◆ Task: Write out all entries word for word.

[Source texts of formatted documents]
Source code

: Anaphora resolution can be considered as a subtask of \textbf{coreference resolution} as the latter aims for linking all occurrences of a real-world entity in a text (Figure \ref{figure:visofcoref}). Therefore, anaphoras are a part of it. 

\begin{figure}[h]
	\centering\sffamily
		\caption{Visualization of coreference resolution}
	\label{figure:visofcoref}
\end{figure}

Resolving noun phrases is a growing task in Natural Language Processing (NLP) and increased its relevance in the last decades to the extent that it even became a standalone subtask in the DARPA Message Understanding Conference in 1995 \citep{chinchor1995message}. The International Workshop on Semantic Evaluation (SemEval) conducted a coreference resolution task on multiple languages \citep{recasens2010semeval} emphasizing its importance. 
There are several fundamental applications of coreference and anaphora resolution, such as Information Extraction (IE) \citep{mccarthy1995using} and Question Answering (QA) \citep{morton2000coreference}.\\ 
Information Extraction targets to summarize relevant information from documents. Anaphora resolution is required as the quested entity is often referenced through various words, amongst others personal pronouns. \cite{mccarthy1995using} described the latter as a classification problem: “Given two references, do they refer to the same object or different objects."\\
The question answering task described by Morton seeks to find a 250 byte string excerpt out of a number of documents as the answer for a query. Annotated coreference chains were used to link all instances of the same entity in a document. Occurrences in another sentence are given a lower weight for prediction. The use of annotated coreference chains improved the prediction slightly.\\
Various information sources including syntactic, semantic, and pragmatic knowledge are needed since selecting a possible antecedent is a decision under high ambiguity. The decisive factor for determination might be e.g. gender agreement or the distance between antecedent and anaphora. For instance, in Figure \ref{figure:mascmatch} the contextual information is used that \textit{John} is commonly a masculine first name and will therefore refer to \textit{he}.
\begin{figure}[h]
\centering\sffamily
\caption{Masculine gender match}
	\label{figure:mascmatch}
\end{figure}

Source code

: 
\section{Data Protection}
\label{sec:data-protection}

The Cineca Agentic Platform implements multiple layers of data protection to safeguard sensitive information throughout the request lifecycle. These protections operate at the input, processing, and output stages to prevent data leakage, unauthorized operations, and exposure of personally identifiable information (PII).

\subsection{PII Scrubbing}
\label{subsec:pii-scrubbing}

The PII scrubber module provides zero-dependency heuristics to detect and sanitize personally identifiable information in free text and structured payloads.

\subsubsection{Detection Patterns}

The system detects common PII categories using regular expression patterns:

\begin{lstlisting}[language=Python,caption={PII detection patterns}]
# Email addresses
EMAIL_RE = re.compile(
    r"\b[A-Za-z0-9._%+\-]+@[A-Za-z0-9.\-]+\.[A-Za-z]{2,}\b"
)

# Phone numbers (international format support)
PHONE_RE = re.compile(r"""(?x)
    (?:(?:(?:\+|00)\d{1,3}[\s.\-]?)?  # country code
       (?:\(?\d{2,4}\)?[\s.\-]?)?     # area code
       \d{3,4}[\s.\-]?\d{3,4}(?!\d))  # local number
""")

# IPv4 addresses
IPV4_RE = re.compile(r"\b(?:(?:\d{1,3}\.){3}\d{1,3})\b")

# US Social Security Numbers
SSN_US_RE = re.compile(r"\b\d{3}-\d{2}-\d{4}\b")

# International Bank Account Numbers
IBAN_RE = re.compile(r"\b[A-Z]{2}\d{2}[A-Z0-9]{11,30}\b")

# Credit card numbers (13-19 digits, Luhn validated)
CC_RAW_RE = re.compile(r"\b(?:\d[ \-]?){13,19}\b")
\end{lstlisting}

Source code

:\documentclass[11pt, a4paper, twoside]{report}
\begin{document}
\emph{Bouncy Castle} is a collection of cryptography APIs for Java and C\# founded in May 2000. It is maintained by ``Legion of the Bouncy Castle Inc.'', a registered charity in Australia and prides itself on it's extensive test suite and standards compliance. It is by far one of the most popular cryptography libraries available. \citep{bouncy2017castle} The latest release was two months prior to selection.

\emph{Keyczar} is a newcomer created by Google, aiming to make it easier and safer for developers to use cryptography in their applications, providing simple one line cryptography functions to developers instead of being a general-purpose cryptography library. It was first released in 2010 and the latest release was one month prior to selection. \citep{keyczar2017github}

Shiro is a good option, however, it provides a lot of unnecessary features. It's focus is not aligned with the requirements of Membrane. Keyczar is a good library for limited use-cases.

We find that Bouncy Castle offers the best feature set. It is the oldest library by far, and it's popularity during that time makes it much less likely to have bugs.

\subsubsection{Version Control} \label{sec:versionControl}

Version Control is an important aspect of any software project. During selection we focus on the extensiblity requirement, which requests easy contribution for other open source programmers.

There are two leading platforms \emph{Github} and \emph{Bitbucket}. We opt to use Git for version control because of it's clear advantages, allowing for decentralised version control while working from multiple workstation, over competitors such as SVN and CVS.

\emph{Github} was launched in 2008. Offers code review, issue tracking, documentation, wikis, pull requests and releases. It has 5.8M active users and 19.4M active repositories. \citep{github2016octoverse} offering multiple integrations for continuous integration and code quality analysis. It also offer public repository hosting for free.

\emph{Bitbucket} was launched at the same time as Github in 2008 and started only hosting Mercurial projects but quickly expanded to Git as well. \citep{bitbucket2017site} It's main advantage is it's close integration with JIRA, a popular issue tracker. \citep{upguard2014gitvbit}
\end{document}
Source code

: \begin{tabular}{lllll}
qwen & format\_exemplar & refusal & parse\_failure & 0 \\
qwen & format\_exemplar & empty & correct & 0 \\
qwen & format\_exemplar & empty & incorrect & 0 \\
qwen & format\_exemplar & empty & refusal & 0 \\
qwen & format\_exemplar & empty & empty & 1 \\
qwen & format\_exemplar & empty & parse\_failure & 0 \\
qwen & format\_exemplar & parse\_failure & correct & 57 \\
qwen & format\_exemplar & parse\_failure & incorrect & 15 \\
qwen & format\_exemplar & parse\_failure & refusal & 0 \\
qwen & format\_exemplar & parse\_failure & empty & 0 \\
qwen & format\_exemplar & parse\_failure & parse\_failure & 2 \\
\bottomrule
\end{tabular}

◆ Exercise response:
Source code

: Anaphora resolution can be considered as a subtask of \textbf{coreference resolution} as the latter aims for linking all occurrences of a real-world entity in a text (Figure \ref{figure:visofcoref}). Therefore, anaphoras are a part of it. 

\begin{figure}[h]
	\centering\sffamily
		\caption{Visualization of coreference resolution}
	\label{figure:visofcoref}
\end{figure}

Resolving noun phrases is a growing task in Natural Language Processing (NLP) and increased its relevance in the last decades to the extent that it even became a standalone subtask in the DARPA Message Understanding Conference in 1995 \citep{chinchor1995message}. The International Workshop on Semantic Evaluation (SemEval) conducted a coreference resolution task on multiple languages \citep{recasens2010semeval} emphasizing its importance. 
There are several fundamental applications of coreference and anaphora resolution, such as Information Extraction (IE) \citep{mccarthy1995using} and Question Answering (QA) \citep{morton2000coreference}.\\ 
Information Extraction targets to summarize relevant information from documents. Anaphora resolution is required as the quested entity is often referenced through various words, amongst others personal pronouns. \cite{mccarthy1995using} described the latter as a classification problem: “Given two references, do they refer to the same object or different objects."\\
The question answering task described by Morton seeks to find a 250 byte string excerpt out of a number of documents as the answer for a query. Annotated coreference chains were used to link all instances of the same entity in a document. Occurrences in another sentence are given a lower weight for prediction. The use of annotated coreference chains improved the prediction slightly.\\
Various information sources including syntactic, semantic, and pragmatic knowledge are needed since selecting a possible antecedent is a decision under high ambiguity. The decisive factor for determination might be e.g. gender agreement or the distance between antecedent and anaphora. For instance, in Figure \ref{figure:mascmatch} the contextual information is used that \textit{John} is commonly a masculine first name and will therefore refer to \textit{he}.
\begin{figure}[h]
\centering\sffamily
\caption{Masculine gender match}
	\label{figure:mascmatch}
\end{figure}

Source code

: 
\section{Data Protection}
\label{sec:data-protection}

The Cineca Agentic Platform implements multiple layers of data protection to safeguard sensitive information throughout the request lifecycle. These protections operate at the input, processing, and output stages to prevent data leakage, unauthorized operations, and exposure of personally identifiable information (PII).

\subsection{PII Scrubbing}
\label{subsec:pii-scrubbing}

The PII scrubber module provides zero-dependency heuristics to detect and sanitize personally identifiable information in free text and structured payloads.

\subsubsection{Detection Patterns}

The system detects common PII categories using regular expression patterns:

\begin{lstlisting}[language=Python,caption={PII detection patterns}]
# Email addresses
EMAIL_RE = re.compile(
    r"\b[A-Za-z0-9._%+\-]+@[A-Za-z0-9.\-]+\.[A-Za-z]{2,}\b"
)

# Phone numbers (international format support)
PHONE_RE = re.compile(r"""(?x)
    (?:(?:(?:\+|00)\d{1,3}[\s.\-]?)?  # country code
       (?:\(?\d{2,4}\)?[\s.\-]?)?     # area code
       \d{3,4}[\s.\-]?\d{3,4}(?!\d))  # local number
""")

# IPv4 addresses
IPV4_RE = re.compile(r"\b(?:(?:\d{1,3}\.){3}\d{1,3})\b")

# US Social Security Numbers
SSN_US_RE = re.compile(r"\b\d{3}-\d{2}-\d{4}\b")

# International Bank Account Numbers
IBAN_RE = re.compile(r"\b[A-Z]{2}\d{2}[A-Z0-9]{11,30}\b")

# Credit card numbers (13-19 digits, Luhn validated)
CC_RAW_RE = re.compile(r"\b(?:\d[ \-]?){13,19}\b")
\end{lstlisting}

Source code

:\documentclass[11pt, a4paper, twoside]{report}
\begin{document}
\emph{Bouncy Castle} is a collection of cryptography APIs for Java and C\# founded in May 2000. It is maintained by ``Legion of the Bouncy Castle Inc.'', a registered charity in Australia and prides itself on it's extensive test suite and standards compliance. It is by far one of the most popular cryptography libraries available. \citep{bouncy2017castle} The latest release was two months prior to selection.

\emph{Keyczar} is a newcomer created by Google, aiming to make it easier and safer for developers to use cryptography in their applications, providing simple one line cryptography functions to developers instead of being a general-purpose cryptography library. It was first released in 2010 and the latest release was one month prior to selection. \citep{keyczar2017github}

Shiro is a good option, however, it provides a lot of unnecessary features. It's focus is not aligned with the requirements of Membrane. Keyczar is a good library for limited use-cases.

We find that Bouncy Castle offers the best feature set. It is the oldest library by far, and it's popularity during that time makes it much less likely to have bugs.

\subsubsection{Version Control} \label{sec:versionControl}

Version Control is an important aspect of any software project. During selection we focus on the extensiblity requirement, which requests easy contribution for other open source programmers.

There are two leading platforms \emph{Github} and \emph{Bitbucket}. We opt to use Git for version control because of it's clear advantages, allowing for decentralised version control while working from multiple workstation, over competitors such as SVN and CVS.

\emph{Github} was launched in 2008. Offers code review, issue tracking, documentation, wikis, pull requests and releases. It has 5.8M active users and 19.4M active repositories. \citep{github2016octoverse} offering multiple integrations for continuous integration and code quality analysis. It also offer public repository hosting for free.

\emph{Bitbucket} was launched at the same time as Github in 2008 and started only hosting Mercurial projects but quickly expanded to Git as well. \citep{bitbucket2017site} It's main advantage is it's close integration with JIRA, a popular issue tracker. \citep{upguard2014gitvbit}
\end{document}
Source code

: \begin{tabular}{lllll}
qwen & format\_exemplar & refusal & parse\_failure & 0 \\
qwen & format\_exemplar & empty & correct & 0 \\
qwen & format\_exemplar & empty & incorrect & 0 \\
qwen & format\_exemplar & empty & refusal & 0 \\
qwen & format\_exemplar & empty & empty & 1 \\
qwen & format\_exemplar & empty & parse\_failure & 0 \\
qwen & format\_exemplar & parse\_failure & correct & 57 \\
qwen & format\_exemplar & parse\_failure & incorrect & 15 \\
qwen & format\_exemplar & parse\_failure & refusal & 0 \\
qwen & format\_exemplar & parse\_failure & empty & 0 \\
qwen & format\_exemplar & parse\_failure & parse\_failure & 2 \\
\bottomrule
\end{tabular}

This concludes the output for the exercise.